● What the task requires: Every line from the first record below down to the line that includes "I would recommend" must be reproduced exactly; the pictures are not.

● Data shown:
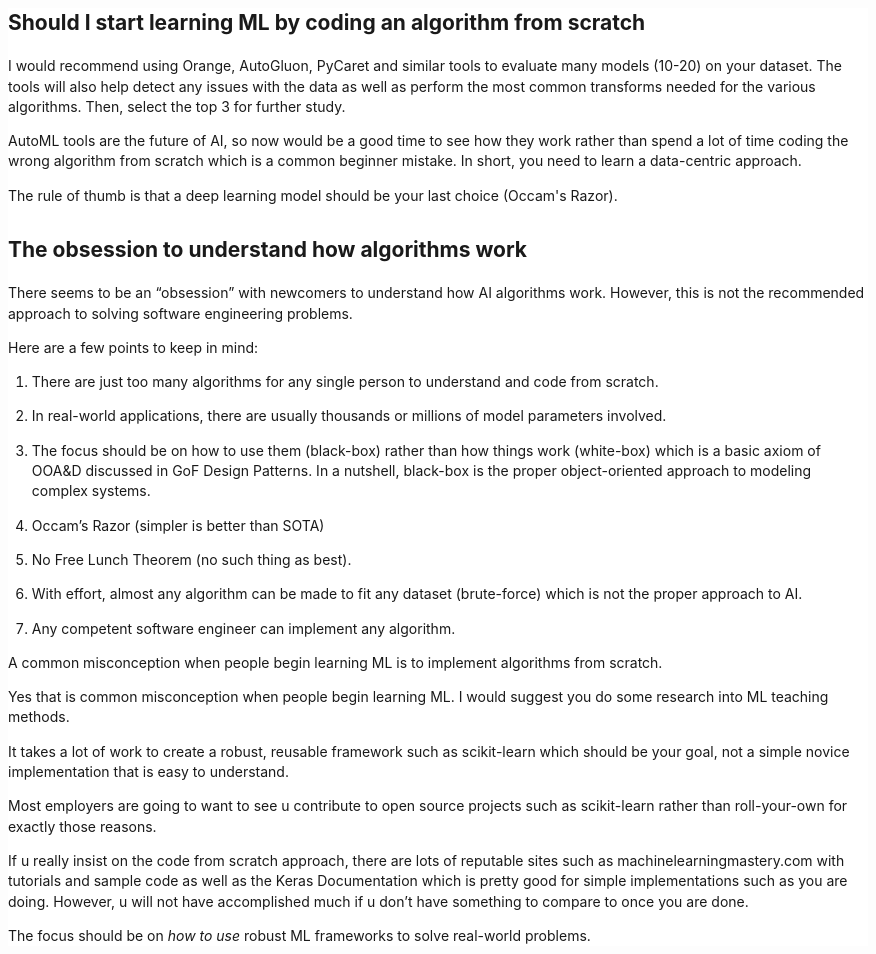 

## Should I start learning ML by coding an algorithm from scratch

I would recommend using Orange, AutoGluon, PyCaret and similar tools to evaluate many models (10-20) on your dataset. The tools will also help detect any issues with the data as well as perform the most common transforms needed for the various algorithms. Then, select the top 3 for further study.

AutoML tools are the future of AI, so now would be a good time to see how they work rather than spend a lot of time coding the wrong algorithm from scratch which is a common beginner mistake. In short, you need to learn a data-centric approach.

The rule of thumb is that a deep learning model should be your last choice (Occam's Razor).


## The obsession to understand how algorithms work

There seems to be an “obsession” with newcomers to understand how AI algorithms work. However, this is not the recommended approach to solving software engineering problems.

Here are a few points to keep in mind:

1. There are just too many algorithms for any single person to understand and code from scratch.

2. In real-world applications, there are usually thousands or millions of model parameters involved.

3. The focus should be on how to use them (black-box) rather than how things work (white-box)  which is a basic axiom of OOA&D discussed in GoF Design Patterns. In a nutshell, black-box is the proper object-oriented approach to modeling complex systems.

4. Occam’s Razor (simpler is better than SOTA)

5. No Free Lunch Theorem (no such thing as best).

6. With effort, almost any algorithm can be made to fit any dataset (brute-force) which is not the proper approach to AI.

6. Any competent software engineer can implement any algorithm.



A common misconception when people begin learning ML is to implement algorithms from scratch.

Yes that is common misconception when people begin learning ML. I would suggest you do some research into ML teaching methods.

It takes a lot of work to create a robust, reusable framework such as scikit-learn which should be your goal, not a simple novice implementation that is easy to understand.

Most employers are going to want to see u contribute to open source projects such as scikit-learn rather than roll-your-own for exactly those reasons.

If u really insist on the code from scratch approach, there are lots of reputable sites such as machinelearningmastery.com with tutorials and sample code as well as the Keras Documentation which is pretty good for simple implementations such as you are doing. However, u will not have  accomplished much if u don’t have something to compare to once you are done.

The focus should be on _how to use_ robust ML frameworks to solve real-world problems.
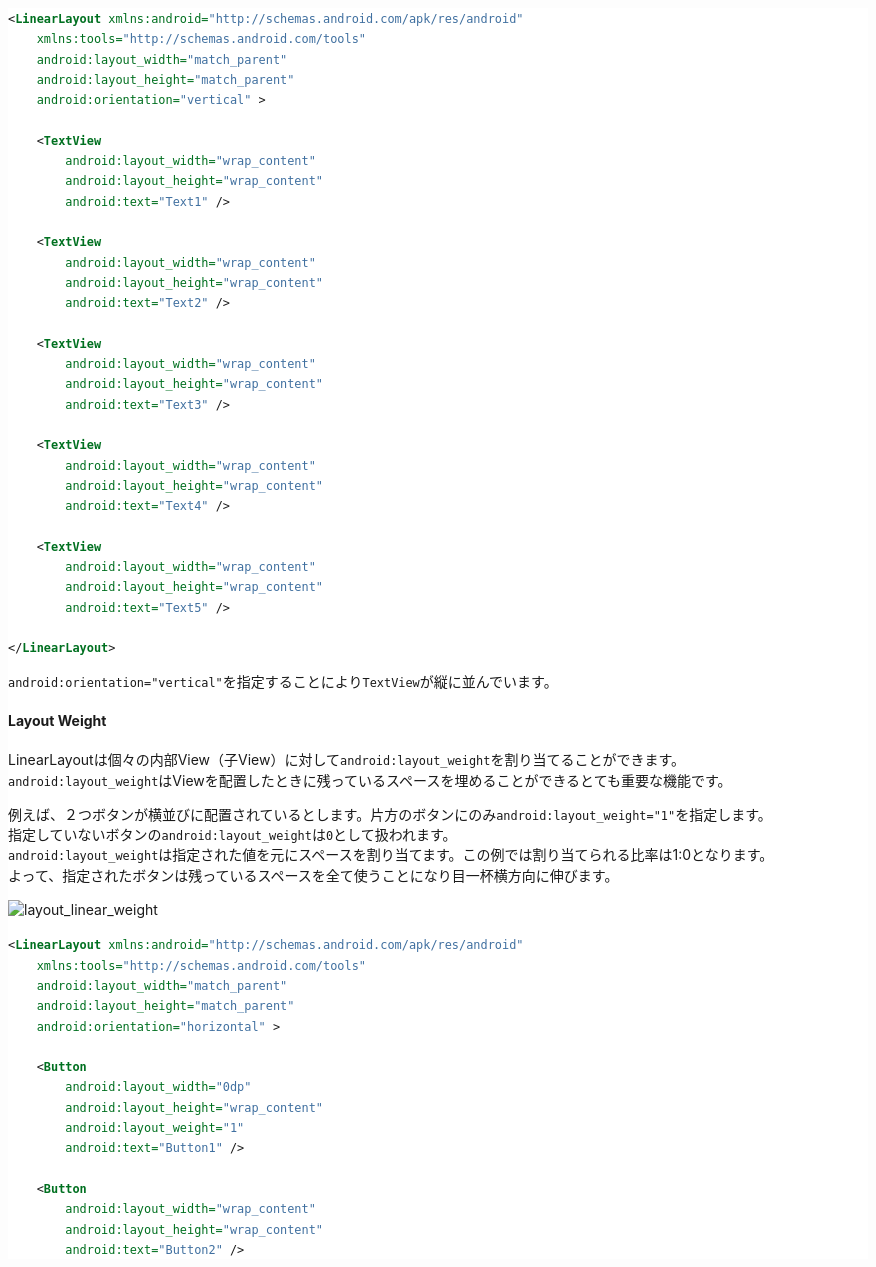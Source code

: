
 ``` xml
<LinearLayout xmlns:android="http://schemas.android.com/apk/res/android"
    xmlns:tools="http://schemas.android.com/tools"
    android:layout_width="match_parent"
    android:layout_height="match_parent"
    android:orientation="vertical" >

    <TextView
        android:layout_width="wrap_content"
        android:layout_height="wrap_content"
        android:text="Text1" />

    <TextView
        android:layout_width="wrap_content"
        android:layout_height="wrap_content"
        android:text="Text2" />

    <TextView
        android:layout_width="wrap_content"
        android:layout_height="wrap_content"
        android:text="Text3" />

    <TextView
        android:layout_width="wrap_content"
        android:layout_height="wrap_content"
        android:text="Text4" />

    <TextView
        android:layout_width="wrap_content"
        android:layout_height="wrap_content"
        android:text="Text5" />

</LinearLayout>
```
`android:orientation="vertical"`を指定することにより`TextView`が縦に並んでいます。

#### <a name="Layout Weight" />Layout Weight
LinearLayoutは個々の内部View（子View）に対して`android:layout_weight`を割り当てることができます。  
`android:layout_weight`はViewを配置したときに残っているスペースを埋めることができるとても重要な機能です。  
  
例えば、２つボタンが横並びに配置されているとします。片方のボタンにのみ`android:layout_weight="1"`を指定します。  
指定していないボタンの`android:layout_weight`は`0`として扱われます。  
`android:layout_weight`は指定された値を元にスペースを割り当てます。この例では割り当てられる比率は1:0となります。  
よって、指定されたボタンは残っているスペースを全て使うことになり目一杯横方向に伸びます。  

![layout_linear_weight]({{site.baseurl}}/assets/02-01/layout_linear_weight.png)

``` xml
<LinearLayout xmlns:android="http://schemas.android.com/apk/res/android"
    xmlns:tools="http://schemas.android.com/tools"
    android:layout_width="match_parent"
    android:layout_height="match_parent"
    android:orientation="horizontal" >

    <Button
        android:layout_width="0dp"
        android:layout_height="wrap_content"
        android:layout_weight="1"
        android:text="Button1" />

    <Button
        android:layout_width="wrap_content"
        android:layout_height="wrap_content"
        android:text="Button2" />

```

● Solution to the exercise:
## Should I start learning ML by coding an algorithm from scratch

I would recommend using Orange, AutoGluon, PyCaret and similar tools to evaluate many models (10-20) on your dataset. The tools will also help detect any issues with the data as well as perform the most common transforms needed for the various algorithms. Then, select the top 3 for further study.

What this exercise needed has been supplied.